For the 1st sentence to be true, we'd have to be philosophical zombies. Even if you are, there is no doubt in my mind that I have "why"s. Also, calling me a name and insisting that what I'm talking about doesn't exist isn't a good argumentative strategy-- you've proven nothing.

Quote
Quote
Lastly, while politicians are willing to cater to the economically powerful, and while corporatism is awful, this entire argument is premised on the idea that under the free market, this sort of thing wouldn't happen. Otherwise, the libertarian system isn't a viable one.

It wouldn't happen in a market where a guy with $5 in his pocket could participate to a serious degree of influence.
Except he can't, and wouldn't be able to, even under a libertarian system. One Vote =One person is all well and good, but not good policymaking when people fetishize money and those who have it.
Quote
Quote
Also, why wouldn't corporations exist in a free market? Given all that we have, minus the subsidies, does anybody honestly think that corporations could continue to exist, quite easily, merely through monopoly?

Because people would be offering their own wares and ignoring them. It's not a question of controls. It's a question of the willingness of communities to put up a fight. Corporations exist because we want someone else to deal with the problem.
They exist in our current system because of subsidies, but would exist in a libertarian system because of monopolies.
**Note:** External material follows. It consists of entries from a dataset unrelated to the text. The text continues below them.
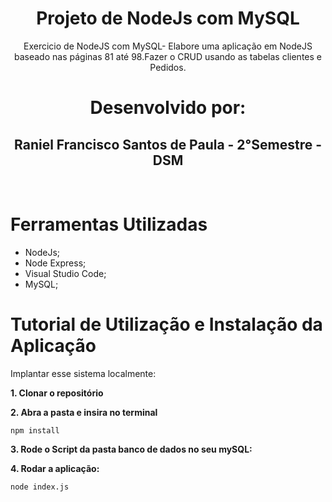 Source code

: <h1 align = "center" >Projeto de NodeJs com MySQL</h1>

<p align="center">Exercicio de NodeJS com MySQL- Elabore uma aplicação em NodeJS baseado nas páginas 81 até 98.Fazer o CRUD usando as tabelas clientes e Pedidos.</p>

<h1 align="center">Desenvolvido por:</h1>

<h2 align="center">Raniel Francisco Santos de Paula - 2°Semestre - DSM</h2>
<br>


<h1> Ferramentas Utilizadas </h1>

* NodeJs;
* Node Express;
* Visual Studio Code;
* MySQL;



<h1> Tutorial de Utilização e Instalação da Aplicação </h1>


Implantar esse sistema localmente:


<strong> 1. Clonar o repositório </strong>

<strong> 2. Abra a pasta e insira no terminal</strong> 

```console
npm install
```

<strong> 3. Rode o Script da pasta banco de dados no seu mySQL:</strong>


<strong> 4. Rodar a aplicação:</strong>

```console
node index.js
```

    


    
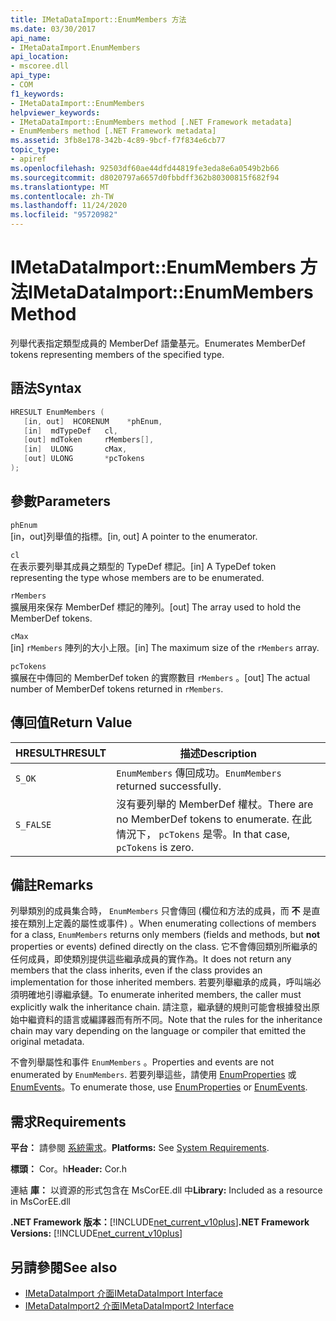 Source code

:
 ```yaml
---
title: IMetaDataImport::EnumMembers 方法
ms.date: 03/30/2017
api_name:
- IMetaDataImport.EnumMembers
api_location:
- mscoree.dll
api_type:
- COM
f1_keywords:
- IMetaDataImport::EnumMembers
helpviewer_keywords:
- IMetaDataImport::EnumMembers method [.NET Framework metadata]
- EnumMembers method [.NET Framework metadata]
ms.assetid: 3fb8e178-342b-4c89-9bcf-f7f834e6cb77
topic_type:
- apiref
ms.openlocfilehash: 92503df60ae44dfd44819fe3eda8e6a0549b2b66
ms.sourcegitcommit: d8020797a6657d0fbbdff362b80300815f682f94
ms.translationtype: MT
ms.contentlocale: zh-TW
ms.lasthandoff: 11/24/2020
ms.locfileid: "95720982"
---
```

# <a name="imetadataimportenummembers-method"></a><span data-ttu-id="109be-102">IMetaDataImport::EnumMembers 方法</span><span class="sxs-lookup"><span data-stu-id="109be-102">IMetaDataImport::EnumMembers Method</span></span>

<span data-ttu-id="109be-103">列舉代表指定類型成員的 MemberDef 語彙基元。</span><span class="sxs-lookup"><span data-stu-id="109be-103">Enumerates MemberDef tokens representing members of the specified type.</span></span>  
  
## <a name="syntax"></a><span data-ttu-id="109be-104">語法</span><span class="sxs-lookup"><span data-stu-id="109be-104">Syntax</span></span>  
  
```cpp  
HRESULT EnumMembers (
   [in, out]  HCORENUM    *phEnum,
   [in]  mdTypeDef   cl,
   [out] mdToken     rMembers[],
   [in]  ULONG       cMax,
   [out] ULONG       *pcTokens  
);  
```  
  
## <a name="parameters"></a><span data-ttu-id="109be-105">參數</span><span class="sxs-lookup"><span data-stu-id="109be-105">Parameters</span></span>  

 `phEnum`  
 <span data-ttu-id="109be-106">[in，out]列舉值的指標。</span><span class="sxs-lookup"><span data-stu-id="109be-106">[in, out] A pointer to the enumerator.</span></span>  
  
 `cl`  
 <span data-ttu-id="109be-107">在表示要列舉其成員之類型的 TypeDef 標記。</span><span class="sxs-lookup"><span data-stu-id="109be-107">[in] A TypeDef token representing the type whose members are to be enumerated.</span></span>  
  
 `rMembers`  
 <span data-ttu-id="109be-108">擴展用來保存 MemberDef 標記的陣列。</span><span class="sxs-lookup"><span data-stu-id="109be-108">[out] The array used to hold the MemberDef tokens.</span></span>  
  
 `cMax`  
 <span data-ttu-id="109be-109">[in] `rMembers` 陣列的大小上限。</span><span class="sxs-lookup"><span data-stu-id="109be-109">[in] The maximum size of the `rMembers` array.</span></span>  
  
 `pcTokens`  
 <span data-ttu-id="109be-110">擴展在中傳回的 MemberDef token 的實際數目 `rMembers` 。</span><span class="sxs-lookup"><span data-stu-id="109be-110">[out] The actual number of MemberDef tokens returned in `rMembers`.</span></span>  
  
## <a name="return-value"></a><span data-ttu-id="109be-111">傳回值</span><span class="sxs-lookup"><span data-stu-id="109be-111">Return Value</span></span>  
  
|<span data-ttu-id="109be-112">HRESULT</span><span class="sxs-lookup"><span data-stu-id="109be-112">HRESULT</span></span>|<span data-ttu-id="109be-113">描述</span><span class="sxs-lookup"><span data-stu-id="109be-113">Description</span></span>|  
|-------------|-----------------|  
|`S_OK`|<span data-ttu-id="109be-114">`EnumMembers` 傳回成功。</span><span class="sxs-lookup"><span data-stu-id="109be-114">`EnumMembers` returned successfully.</span></span>|  
|`S_FALSE`|<span data-ttu-id="109be-115">沒有要列舉的 MemberDef 權杖。</span><span class="sxs-lookup"><span data-stu-id="109be-115">There are no MemberDef tokens to enumerate.</span></span> <span data-ttu-id="109be-116">在此情況下， `pcTokens` 是零。</span><span class="sxs-lookup"><span data-stu-id="109be-116">In that case, `pcTokens` is zero.</span></span>|  
  
## <a name="remarks"></a><span data-ttu-id="109be-117">備註</span><span class="sxs-lookup"><span data-stu-id="109be-117">Remarks</span></span>  

 <span data-ttu-id="109be-118">列舉類別的成員集合時， `EnumMembers` 只會傳回 (欄位和方法的成員，而 **不** 是直接在類別上定義的屬性或事件) 。</span><span class="sxs-lookup"><span data-stu-id="109be-118">When enumerating collections of members for a class, `EnumMembers` returns only members (fields and methods, but **not** properties or events) defined directly on the class.</span></span> <span data-ttu-id="109be-119">它不會傳回類別所繼承的任何成員，即使類別提供這些繼承成員的實作為。</span><span class="sxs-lookup"><span data-stu-id="109be-119">It does not return any members that the class inherits, even if the class provides an implementation for those inherited members.</span></span> <span data-ttu-id="109be-120">若要列舉繼承的成員，呼叫端必須明確地引導繼承鏈。</span><span class="sxs-lookup"><span data-stu-id="109be-120">To enumerate inherited members, the caller must explicitly walk the inheritance chain.</span></span> <span data-ttu-id="109be-121">請注意，繼承鏈的規則可能會根據發出原始中繼資料的語言或編譯器而有所不同。</span><span class="sxs-lookup"><span data-stu-id="109be-121">Note that the rules for the inheritance chain may vary depending on the language or compiler that emitted the original metadata.</span></span>

 <span data-ttu-id="109be-122">不會列舉屬性和事件 `EnumMembers` 。</span><span class="sxs-lookup"><span data-stu-id="109be-122">Properties and events are not enumerated by `EnumMembers`.</span></span> <span data-ttu-id="109be-123">若要列舉這些，請使用 [EnumProperties](imetadataimport-enumproperties-method.md) 或 [EnumEvents](imetadataimport-enumevents-method.md)。</span><span class="sxs-lookup"><span data-stu-id="109be-123">To enumerate those, use [EnumProperties](imetadataimport-enumproperties-method.md) or [EnumEvents](imetadataimport-enumevents-method.md).</span></span>
  
## <a name="requirements"></a><span data-ttu-id="109be-124">需求</span><span class="sxs-lookup"><span data-stu-id="109be-124">Requirements</span></span>  

 <span data-ttu-id="109be-125">**平台：** 請參閱 [系統需求](../../get-started/system-requirements.md)。</span><span class="sxs-lookup"><span data-stu-id="109be-125">**Platforms:** See [System Requirements](../../get-started/system-requirements.md).</span></span>  
  
 <span data-ttu-id="109be-126">**標頭：** Cor。h</span><span class="sxs-lookup"><span data-stu-id="109be-126">**Header:** Cor.h</span></span>  
  
 <span data-ttu-id="109be-127">連結 **庫：** 以資源的形式包含在 MsCorEE.dll 中</span><span class="sxs-lookup"><span data-stu-id="109be-127">**Library:** Included as a resource in MsCorEE.dll</span></span>  
  
 <span data-ttu-id="109be-128">**.NET Framework 版本：**[!INCLUDE[net_current_v10plus](../../../../includes/net-current-v10plus-md.md)]</span><span class="sxs-lookup"><span data-stu-id="109be-128">**.NET Framework Versions:** [!INCLUDE[net_current_v10plus](../../../../includes/net-current-v10plus-md.md)]</span></span>  
  
## <a name="see-also"></a><span data-ttu-id="109be-129">另請參閱</span><span class="sxs-lookup"><span data-stu-id="109be-129">See also</span></span>

- [<span data-ttu-id="109be-130">IMetaDataImport 介面</span><span class="sxs-lookup"><span data-stu-id="109be-130">IMetaDataImport Interface</span></span>](imetadataimport-interface.md)
- [<span data-ttu-id="109be-131">IMetaDataImport2 介面</span><span class="sxs-lookup"><span data-stu-id="109be-131">IMetaDataImport2 Interface</span></span>](imetadataimport2-interface.md)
The causal relationship you put forward  doesn't make sense. "If only they would fight against corporations" is nice, but not actually going to happen-- if the majority of people are more concerned about their own pocketbook(as libertarianism would encourage), then there is no point in any other calculus besides "what is the best deal?" Once again, libertarianism doesn't provide a viable solution.

Quote
Quote
This paragraph is basically a call to inaction -- "since we can't be sure of the outcomes of our actions, we should merely not act at all" is a logical consequence of this line of thought.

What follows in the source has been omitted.